Acorralado, me puse nervioso.
—Sí, están muy bien.
—No quedará defraudado, Sr. Warnock… ¿o puedo llamarle Oliver?
Asentí.
—Oliver, tengo un gran interés personal por la exploración. He decidido convertirlo en mi pasatiempo.
De nuevo, se echó a reír y, una vez más, como un coro, los otros le siguieron. Yo no; algo dentro de mí quería resistirse al encanto de ese carisma que se extendía como un perfume por la habitación.

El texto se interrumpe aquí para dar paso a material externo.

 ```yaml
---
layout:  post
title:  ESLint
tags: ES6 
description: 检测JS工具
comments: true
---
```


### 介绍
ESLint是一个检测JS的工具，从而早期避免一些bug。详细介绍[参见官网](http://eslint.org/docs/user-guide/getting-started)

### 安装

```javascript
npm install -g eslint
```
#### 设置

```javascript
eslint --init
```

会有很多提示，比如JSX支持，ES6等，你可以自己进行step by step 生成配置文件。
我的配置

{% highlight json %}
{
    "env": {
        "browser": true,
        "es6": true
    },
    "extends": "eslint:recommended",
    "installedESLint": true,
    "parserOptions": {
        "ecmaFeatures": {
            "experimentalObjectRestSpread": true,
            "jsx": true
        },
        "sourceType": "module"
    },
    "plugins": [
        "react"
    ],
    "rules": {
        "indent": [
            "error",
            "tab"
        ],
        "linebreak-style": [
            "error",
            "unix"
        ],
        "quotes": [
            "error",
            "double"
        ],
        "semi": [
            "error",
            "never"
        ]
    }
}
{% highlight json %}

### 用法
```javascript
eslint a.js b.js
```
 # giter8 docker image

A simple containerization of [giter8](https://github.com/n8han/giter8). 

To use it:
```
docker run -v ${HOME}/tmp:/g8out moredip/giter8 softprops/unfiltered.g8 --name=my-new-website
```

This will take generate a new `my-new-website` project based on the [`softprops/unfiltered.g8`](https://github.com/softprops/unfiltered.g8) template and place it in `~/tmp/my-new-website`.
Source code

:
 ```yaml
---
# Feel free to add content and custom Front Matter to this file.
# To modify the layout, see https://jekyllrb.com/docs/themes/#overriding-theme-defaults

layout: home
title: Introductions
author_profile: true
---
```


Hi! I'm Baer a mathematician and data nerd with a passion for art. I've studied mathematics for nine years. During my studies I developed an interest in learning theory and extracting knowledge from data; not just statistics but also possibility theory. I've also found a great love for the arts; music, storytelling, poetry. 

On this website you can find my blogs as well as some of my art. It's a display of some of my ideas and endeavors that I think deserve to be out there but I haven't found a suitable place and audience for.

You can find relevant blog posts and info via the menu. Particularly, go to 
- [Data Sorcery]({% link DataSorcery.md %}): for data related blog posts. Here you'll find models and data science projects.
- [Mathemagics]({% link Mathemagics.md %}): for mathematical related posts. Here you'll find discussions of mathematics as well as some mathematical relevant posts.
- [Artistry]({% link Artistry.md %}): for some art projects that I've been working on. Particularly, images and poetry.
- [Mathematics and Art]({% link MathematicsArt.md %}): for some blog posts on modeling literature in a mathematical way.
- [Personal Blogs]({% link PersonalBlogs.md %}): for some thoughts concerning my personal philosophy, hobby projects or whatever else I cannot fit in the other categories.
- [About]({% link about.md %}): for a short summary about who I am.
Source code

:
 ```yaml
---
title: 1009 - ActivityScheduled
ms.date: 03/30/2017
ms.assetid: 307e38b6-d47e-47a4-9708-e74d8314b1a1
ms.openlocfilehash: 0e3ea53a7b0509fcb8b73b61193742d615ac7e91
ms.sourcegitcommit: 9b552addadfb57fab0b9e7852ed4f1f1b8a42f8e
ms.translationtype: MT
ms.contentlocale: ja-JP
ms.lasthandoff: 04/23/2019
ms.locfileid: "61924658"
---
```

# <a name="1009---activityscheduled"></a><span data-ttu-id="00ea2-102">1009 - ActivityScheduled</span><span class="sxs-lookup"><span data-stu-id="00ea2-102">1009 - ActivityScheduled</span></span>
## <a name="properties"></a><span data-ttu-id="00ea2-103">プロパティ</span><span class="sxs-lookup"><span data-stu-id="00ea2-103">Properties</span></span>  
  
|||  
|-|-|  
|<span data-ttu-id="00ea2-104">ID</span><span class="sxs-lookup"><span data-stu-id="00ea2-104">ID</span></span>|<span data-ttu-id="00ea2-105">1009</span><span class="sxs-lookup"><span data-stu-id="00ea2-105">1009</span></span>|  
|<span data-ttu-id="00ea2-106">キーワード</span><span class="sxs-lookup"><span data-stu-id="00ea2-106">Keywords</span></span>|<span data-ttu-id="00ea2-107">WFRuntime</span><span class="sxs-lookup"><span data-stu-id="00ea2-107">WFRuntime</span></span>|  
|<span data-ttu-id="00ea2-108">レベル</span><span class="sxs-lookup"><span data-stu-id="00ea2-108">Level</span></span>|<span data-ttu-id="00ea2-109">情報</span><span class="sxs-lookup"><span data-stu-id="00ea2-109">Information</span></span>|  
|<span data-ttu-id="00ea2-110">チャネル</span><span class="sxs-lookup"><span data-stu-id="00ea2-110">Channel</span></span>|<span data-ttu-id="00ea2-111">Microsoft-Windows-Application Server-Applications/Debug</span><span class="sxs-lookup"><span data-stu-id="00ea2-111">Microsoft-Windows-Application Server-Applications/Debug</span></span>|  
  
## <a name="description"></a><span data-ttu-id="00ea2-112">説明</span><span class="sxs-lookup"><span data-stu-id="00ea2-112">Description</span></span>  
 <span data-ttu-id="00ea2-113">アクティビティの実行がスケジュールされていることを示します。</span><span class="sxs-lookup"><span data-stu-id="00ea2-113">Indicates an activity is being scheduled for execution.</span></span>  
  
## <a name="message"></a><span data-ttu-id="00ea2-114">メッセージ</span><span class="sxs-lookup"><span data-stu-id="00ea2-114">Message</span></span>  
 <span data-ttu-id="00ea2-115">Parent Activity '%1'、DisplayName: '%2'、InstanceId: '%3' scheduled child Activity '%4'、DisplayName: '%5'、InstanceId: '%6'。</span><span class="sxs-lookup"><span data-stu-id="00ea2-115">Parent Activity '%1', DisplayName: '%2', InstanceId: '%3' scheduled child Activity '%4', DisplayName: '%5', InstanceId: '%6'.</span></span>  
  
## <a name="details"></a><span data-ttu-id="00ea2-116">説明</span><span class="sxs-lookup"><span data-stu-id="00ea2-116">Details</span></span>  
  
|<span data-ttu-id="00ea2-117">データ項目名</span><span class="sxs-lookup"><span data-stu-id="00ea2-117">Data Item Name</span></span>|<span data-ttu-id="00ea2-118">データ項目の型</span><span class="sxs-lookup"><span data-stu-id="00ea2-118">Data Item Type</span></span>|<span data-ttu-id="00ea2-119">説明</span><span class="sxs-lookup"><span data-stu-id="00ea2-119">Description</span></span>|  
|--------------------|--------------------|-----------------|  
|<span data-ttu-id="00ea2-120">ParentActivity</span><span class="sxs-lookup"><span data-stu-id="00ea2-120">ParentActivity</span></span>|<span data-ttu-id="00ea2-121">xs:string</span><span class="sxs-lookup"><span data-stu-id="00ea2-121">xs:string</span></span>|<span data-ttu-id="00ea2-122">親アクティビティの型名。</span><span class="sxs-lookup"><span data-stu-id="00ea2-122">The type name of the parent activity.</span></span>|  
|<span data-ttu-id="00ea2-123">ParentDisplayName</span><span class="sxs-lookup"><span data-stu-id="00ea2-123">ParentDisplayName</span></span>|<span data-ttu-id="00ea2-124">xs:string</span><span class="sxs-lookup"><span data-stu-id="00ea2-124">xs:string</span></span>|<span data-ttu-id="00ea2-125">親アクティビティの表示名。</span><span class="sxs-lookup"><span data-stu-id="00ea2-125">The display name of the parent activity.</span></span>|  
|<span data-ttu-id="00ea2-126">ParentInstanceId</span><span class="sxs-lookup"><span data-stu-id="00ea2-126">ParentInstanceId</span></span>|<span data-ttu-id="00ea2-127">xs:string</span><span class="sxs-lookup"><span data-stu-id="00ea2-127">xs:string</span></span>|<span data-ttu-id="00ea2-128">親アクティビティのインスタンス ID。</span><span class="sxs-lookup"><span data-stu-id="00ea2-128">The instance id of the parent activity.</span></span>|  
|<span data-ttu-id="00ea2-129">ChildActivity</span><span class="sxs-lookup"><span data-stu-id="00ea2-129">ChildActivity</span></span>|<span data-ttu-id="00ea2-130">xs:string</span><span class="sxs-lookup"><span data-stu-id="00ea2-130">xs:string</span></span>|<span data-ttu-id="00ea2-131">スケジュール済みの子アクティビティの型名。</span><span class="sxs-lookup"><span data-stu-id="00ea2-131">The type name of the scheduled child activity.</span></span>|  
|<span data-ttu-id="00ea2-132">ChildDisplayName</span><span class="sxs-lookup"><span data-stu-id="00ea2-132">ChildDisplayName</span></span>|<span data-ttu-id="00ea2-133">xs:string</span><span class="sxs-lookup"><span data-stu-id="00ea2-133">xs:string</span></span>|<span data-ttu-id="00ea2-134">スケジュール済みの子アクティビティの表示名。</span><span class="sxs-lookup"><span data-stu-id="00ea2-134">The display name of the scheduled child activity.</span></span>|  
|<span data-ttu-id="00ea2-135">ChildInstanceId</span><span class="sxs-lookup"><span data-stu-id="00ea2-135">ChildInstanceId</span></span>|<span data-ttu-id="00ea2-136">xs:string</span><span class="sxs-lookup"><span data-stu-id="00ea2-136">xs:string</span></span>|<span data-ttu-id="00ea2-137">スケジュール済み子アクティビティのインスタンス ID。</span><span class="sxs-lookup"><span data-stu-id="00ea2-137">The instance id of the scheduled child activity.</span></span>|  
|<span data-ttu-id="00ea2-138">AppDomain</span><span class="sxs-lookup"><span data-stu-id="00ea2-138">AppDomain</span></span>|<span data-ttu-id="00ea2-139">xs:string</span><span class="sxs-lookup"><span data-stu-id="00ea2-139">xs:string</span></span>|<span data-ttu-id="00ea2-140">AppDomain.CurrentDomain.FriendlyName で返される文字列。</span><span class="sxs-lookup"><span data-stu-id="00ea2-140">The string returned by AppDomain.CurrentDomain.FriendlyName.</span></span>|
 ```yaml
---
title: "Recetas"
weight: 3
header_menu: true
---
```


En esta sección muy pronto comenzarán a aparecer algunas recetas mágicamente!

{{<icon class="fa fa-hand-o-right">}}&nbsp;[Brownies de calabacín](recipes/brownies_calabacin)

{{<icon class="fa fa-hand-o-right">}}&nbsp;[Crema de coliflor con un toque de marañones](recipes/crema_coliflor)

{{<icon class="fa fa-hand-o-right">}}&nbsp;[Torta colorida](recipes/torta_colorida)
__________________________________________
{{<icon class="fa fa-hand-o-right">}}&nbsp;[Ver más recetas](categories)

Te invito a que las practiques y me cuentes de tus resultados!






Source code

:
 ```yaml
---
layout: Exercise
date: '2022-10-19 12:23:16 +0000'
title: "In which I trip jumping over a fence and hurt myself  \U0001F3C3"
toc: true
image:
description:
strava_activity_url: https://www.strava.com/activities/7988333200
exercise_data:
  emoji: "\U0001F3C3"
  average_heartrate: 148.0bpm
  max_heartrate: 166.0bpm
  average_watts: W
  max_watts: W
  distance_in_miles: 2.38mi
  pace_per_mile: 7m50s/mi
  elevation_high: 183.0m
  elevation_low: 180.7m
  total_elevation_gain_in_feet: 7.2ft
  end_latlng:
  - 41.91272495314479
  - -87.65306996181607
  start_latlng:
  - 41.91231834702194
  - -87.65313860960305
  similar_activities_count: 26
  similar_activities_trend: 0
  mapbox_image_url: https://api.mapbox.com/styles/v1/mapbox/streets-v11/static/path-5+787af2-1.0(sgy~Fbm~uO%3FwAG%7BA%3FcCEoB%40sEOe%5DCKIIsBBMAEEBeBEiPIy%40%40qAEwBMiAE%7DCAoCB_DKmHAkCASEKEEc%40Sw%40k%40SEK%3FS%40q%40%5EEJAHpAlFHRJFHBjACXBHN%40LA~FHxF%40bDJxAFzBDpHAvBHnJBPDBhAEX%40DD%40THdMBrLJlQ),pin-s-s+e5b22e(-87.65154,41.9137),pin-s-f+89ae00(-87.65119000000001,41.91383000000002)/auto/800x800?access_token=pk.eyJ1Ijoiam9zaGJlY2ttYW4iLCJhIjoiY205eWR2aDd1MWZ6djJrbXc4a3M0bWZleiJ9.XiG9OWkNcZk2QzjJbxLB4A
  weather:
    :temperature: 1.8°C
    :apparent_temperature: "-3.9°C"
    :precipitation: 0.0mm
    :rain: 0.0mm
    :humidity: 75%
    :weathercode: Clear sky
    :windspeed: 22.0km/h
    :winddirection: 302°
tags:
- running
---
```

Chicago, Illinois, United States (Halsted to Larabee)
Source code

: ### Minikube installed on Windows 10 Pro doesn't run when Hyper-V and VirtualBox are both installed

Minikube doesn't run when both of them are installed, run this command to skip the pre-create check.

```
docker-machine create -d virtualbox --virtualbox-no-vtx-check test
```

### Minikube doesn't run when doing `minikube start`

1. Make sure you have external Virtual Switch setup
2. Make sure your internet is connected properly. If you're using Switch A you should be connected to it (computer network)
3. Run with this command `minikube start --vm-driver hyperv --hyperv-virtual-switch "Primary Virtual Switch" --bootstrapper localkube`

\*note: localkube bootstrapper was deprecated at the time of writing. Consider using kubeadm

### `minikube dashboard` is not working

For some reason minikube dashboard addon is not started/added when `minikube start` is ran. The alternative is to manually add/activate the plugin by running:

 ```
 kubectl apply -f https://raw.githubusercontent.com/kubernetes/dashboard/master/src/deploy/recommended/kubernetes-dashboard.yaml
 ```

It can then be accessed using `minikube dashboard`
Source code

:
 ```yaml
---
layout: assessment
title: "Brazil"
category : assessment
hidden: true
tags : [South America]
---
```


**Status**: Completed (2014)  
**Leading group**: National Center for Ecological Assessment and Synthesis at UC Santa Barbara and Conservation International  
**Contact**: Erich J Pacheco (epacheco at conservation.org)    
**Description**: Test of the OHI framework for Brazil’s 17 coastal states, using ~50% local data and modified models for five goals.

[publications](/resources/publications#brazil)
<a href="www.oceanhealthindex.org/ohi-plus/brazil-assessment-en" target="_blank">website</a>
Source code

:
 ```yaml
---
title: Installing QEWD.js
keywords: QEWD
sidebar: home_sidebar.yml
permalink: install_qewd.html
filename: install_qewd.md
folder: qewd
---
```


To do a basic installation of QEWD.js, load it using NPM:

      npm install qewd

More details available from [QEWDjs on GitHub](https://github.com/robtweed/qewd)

—¿Trato hecho, entonces? —dije abruptamente, negándome a seguirle la corriente. Inmediatamente, se cortaron las risas.
Mustafá me fulminó con la mirada; su expresión era pensativa, como si yo hubiese traspasado una marca invisible. El Sr. Eminites tosió, mientras Waalif se ajustaba el nudo de su corbata de seda. La tensión era patente, hasta que, finalmente, el Sr. Imenand sonrió, con visible alivio para los demás.
—Trato hecho, y ahora tengo que tomar un avión. Pero nos veremos mucho en el futuro, Oliver… eso, seguro.
Nos estrechamos de nuevo las manos.
El Sr. Eminites recogió nuestro material de presentación y lo guardó en su cartera. Cuando se levantó para abrir la puerta, observé que se movió de un modo especial, para no dar nunca la espalda a su empresario. El Sr. Imenand se detuvo en la puerta y, para asombro mío, me guiñó el ojo antes de salir.